A hallmark of the D2D program is the methodology the team uses to develop visual approaches. Rather than planning a specific tool or solution from the get-go, the interns and organizers work to understand the existing ways researchers interact with their data and then co-design, iterate, and test prospective solutions in close collaboration with the researchers.
"I'd liken it to speaking multiple languages with others who also speak multiple languages," says intern Linh Pham on the collaborative process between designers, programmers, and researchers. "Depending on how fluent we are in each language, there may be limits on how much we can communicate. However, when everyone has a good grasp of various disciplines, the ideas we can explore together become more than the sum of their parts."
This methodology, based in radical participatory design and human–computer interaction research, is more than just a way to ensure the end users are satisfied with the tools that are developed. It also opens the door for artistic inquiry into the process of creating and interpreting meaning in visual information.
"When we're ideating, I get most interested when we see something that isn't what we would expect," says Hillary Mushkin, Research Professor of Art and Design in Engineering and Applied Science and the Humanities and Social Sciences at Caltech and co-organizer of the D2D program. "There are certain kinds of diagrams that are very familiar, that are used often in data visualization because they're tried and true.

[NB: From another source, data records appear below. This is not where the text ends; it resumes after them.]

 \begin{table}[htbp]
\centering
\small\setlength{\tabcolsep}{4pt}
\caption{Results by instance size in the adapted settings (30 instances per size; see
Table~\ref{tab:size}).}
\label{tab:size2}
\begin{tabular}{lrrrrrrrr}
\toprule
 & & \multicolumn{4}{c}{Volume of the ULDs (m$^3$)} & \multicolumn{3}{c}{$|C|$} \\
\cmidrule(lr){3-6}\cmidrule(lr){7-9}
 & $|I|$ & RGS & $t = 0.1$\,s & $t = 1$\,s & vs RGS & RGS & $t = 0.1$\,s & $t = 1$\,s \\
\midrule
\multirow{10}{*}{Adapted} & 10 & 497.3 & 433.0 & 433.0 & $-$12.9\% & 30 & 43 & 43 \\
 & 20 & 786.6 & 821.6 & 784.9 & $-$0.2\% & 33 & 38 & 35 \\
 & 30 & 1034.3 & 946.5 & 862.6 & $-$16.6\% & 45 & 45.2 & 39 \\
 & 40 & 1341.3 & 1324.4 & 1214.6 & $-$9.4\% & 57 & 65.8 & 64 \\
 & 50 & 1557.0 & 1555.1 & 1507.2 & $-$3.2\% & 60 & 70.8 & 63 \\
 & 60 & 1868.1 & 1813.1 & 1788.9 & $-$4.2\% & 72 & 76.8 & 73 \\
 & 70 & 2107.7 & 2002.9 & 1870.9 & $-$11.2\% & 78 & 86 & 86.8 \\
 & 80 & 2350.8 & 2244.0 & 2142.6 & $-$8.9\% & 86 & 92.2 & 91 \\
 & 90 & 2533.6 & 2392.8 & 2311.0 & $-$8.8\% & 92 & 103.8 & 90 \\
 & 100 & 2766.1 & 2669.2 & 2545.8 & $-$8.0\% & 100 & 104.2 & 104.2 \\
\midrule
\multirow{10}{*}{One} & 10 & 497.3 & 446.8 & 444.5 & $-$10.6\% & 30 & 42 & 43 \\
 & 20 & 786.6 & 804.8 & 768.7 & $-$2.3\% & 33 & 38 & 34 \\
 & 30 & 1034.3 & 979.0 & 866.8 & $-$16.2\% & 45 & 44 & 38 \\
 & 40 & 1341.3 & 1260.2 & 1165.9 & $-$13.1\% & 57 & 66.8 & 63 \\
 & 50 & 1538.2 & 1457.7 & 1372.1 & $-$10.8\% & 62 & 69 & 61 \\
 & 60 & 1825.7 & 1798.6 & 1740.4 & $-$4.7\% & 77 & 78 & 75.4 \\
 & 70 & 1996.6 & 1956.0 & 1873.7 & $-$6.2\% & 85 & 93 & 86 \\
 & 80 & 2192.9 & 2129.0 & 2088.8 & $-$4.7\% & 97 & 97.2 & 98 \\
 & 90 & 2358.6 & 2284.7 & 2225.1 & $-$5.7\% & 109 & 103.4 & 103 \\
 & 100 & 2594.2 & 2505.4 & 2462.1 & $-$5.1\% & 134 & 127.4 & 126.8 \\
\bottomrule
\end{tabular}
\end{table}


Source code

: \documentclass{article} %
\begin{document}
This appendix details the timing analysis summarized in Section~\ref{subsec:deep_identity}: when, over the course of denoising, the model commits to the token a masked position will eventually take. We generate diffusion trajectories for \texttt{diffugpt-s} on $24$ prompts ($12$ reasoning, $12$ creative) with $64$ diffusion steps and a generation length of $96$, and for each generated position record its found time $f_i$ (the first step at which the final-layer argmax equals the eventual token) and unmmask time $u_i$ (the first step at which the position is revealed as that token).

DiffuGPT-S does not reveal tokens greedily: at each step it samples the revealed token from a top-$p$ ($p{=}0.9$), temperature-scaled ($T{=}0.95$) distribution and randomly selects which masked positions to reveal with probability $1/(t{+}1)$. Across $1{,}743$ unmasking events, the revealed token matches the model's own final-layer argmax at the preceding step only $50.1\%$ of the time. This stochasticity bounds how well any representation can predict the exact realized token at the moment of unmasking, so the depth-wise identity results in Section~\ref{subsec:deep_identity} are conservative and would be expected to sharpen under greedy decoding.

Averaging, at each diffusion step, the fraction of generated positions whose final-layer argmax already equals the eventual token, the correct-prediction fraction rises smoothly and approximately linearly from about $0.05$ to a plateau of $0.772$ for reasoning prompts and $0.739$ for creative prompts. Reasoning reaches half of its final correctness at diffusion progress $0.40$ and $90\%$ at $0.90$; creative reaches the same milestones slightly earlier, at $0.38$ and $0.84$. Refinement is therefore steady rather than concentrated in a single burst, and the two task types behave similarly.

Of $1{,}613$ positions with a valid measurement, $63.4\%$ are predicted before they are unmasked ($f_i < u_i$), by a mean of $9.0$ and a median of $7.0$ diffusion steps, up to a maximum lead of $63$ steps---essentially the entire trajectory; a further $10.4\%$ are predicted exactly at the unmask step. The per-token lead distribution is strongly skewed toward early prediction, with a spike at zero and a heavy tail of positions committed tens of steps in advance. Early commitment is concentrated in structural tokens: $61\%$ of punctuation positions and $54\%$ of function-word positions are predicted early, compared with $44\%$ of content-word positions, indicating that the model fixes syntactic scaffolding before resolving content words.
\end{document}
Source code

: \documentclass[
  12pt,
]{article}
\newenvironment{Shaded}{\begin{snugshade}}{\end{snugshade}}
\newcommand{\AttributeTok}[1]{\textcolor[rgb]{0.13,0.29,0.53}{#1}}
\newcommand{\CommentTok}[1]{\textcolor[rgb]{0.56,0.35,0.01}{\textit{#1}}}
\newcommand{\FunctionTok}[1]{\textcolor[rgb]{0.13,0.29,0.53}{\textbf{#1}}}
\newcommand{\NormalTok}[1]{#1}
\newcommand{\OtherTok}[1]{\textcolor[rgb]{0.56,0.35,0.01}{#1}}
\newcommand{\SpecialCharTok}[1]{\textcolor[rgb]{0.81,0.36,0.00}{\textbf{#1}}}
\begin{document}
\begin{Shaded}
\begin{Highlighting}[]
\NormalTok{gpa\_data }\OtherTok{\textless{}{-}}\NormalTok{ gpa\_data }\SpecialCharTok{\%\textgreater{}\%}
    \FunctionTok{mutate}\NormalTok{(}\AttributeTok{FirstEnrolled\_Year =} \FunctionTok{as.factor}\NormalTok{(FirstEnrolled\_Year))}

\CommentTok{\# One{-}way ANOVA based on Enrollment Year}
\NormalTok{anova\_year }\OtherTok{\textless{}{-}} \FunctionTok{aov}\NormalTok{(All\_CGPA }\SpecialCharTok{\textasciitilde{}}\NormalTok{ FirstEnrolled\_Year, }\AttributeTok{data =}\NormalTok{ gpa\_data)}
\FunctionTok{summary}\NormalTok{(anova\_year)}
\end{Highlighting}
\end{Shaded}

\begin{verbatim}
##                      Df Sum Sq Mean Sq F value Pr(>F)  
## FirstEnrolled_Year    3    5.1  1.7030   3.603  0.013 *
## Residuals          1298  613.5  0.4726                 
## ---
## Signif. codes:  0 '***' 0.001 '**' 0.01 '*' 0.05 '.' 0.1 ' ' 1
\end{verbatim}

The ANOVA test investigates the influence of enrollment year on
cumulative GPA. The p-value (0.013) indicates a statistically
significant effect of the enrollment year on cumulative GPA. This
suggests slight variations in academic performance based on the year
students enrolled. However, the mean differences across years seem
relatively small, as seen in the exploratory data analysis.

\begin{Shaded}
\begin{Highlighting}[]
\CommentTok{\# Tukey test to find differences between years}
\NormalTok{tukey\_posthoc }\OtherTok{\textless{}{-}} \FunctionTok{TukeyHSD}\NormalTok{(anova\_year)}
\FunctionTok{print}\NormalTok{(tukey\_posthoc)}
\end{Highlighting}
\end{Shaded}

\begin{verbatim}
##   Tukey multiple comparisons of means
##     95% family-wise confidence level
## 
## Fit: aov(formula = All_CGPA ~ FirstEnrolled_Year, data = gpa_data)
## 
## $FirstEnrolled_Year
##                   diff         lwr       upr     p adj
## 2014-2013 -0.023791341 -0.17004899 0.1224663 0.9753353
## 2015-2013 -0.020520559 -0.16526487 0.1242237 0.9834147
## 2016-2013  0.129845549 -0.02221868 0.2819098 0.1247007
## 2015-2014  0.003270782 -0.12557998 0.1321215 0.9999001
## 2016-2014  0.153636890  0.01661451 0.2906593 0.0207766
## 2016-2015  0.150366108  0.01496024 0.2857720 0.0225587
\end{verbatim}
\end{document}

But sometimes we end up hitting upon things that are weird and radically different."
Mushkin says those innovative visual approaches may elicit visceral reactions from viewers, which, in turn, illuminate something more fundamental about the intuitive and embodied nature of visualization.
"This becomes an opportunity to explore form in visualization and how we make meaning through form and interaction," Mushkin says. "At what point does something become meaningless or meaningful?"
In August, the intern cohort shared its work in a final presentation to the D2D organizers, researchers, and other attendees. They discussed the design process and demonstrated prototypes for two new interactive data visualization tools.
CliMAScope
Working with researchers at CliMA, the D2D team created CliMAScope, an interactive tool that visualizes data from CliMA's Land model. The CliMAScope interface features a world map with data points represented as colored spheres and has several features to facilitate the comparison of data across variables, between models, and between model outputs and observational data.
For the prototype, the interns visualized two key variables—leaf area index (LAI), a measure of leaf coverage of the ground, and gross primary productivity (GPP), which quantifies the energy plants produce through photosynthesis—using a blended color spectrum. Higher LAI values were represented by green spheres, while higher GPP values were shown in blue. The intersection of high values for both LAI and GPP resulted in teal shades, while lower values for both variables were displayed in shades of black, illustrating relatively low leaf coverage and productivity.
CliMAScope also includes a temporal analysis window with a time slider, radial plot, and time series graph to illustrate changes in data over time, which are especially relevant to the CliMA models. Both GPP and LAI variables typically fluctuate across seasons, and longer-term changes may reveal human impacts on climate.
The tool has other features that allow researchers to zoom in on specific regions of the map; create thresholds so that only data within a specific range of values will be visualized; or add other information layers to contextualize data, like land elevation or latitude and longitude.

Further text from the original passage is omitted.